Moreover, in aging, NAD levels decrease (48). Aged individuals may have reduced capability to support healthy NAD levels in response to infection, explaining predisposition of the elderly to severe COVID-19 outcomes. Continued inflammation in the subacute and chronic phases of COVID-19 may compromise ability to maintain NAD balance, leading to deleterious effects. For example, NAD is synthesized via a de novo pathway initiated by conversion of tryptophan to kynurenine by IDO. Our data demonstrates that SARS-CoV-2 infection upregulates enzymes in the de novo NAD synthesis pathway, Preiss Handler pathway, and the salvage pathway (Figure 1). Upregulation of IDO may be associated with or even a compensation for NAD deficiency. Kynurenine is metabolized to quinolinic acid, which promotes neurotoxic effects. Tryptophan is also required for synthesis of serotonin and melatonin necessary to stabilize mood and promote sleep. Increased IDO and inflammation could promote bias toward kynurenine synthesis at the expense of the alternative methoxyindole pathway leading to serotonin and melatonin depletion (Figure 1A). Since IDO directly catabolizes serotonin, increased IDO activity may lead to mood and sleep disorders (the latter since melatonin is generated from serotonin), which are particularly relevant hallmarks of PASC. Increased IDO activity has also been shown to be a biomarker of inflammation during other viral infections including HIV (49).
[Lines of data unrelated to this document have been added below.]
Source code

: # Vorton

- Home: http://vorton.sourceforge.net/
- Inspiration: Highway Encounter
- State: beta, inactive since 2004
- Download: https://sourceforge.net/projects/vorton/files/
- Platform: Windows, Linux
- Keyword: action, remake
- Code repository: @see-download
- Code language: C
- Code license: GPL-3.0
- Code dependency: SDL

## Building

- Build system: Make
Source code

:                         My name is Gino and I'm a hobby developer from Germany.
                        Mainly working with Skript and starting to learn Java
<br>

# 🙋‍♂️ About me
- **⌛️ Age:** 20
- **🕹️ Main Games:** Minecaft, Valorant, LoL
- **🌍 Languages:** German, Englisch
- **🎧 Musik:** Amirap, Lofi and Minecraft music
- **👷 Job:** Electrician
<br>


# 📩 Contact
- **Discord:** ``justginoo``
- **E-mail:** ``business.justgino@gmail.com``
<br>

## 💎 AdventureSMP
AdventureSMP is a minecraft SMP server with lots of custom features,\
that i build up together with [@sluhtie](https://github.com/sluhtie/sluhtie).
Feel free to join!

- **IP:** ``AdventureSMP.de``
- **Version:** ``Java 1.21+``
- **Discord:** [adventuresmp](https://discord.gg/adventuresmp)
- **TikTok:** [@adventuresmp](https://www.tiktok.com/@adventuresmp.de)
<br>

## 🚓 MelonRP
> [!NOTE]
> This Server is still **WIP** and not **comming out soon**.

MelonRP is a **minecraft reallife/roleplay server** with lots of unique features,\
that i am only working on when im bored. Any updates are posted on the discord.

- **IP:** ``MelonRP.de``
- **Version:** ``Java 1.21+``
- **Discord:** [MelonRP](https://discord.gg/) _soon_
Our data suggests that it may be possible that type 1 and type 2 pneumocytes do not upregulate NAMPT to a large extent in response to infection. Type 1 pneumocytes are thin squamous cells that line the alveoli and are involved in gas exchange. Type 2 pneumocytes are cuboidal alveolar cells are principally involved in the production and secretion of surfactant, which reduces surface tension within the alveoli and prevents alveolar collapse (50). Additionally, following lung injury, type 2 pneumocytes act as stem/progenitor cells and self-renew and replace damaged type 1 pneumocytes (50). Acute respiratory distress syndrome (ARDS), which is a notable feature of severe, acute COVID-19, results in damage to both type 1 and type 2 pneumocytes (51). Destruction of type 1 pneumocytes arising from increased inflammatory cytokines and infiltration of immune cells compromises gas exchange. Loss of type 2 pneumocytes results in decreased surfactant secretion and alveolar collapse, leading to intrapulmonary shunting and hypoxemia. In cases of nonlethal disease, loss of type 2 pneumocytes may prevent pulmonary regeneration, and progressive interstitial fibrosis results in response to fibroblastic infiltration and proliferation, which may progress to restrictive lung disease.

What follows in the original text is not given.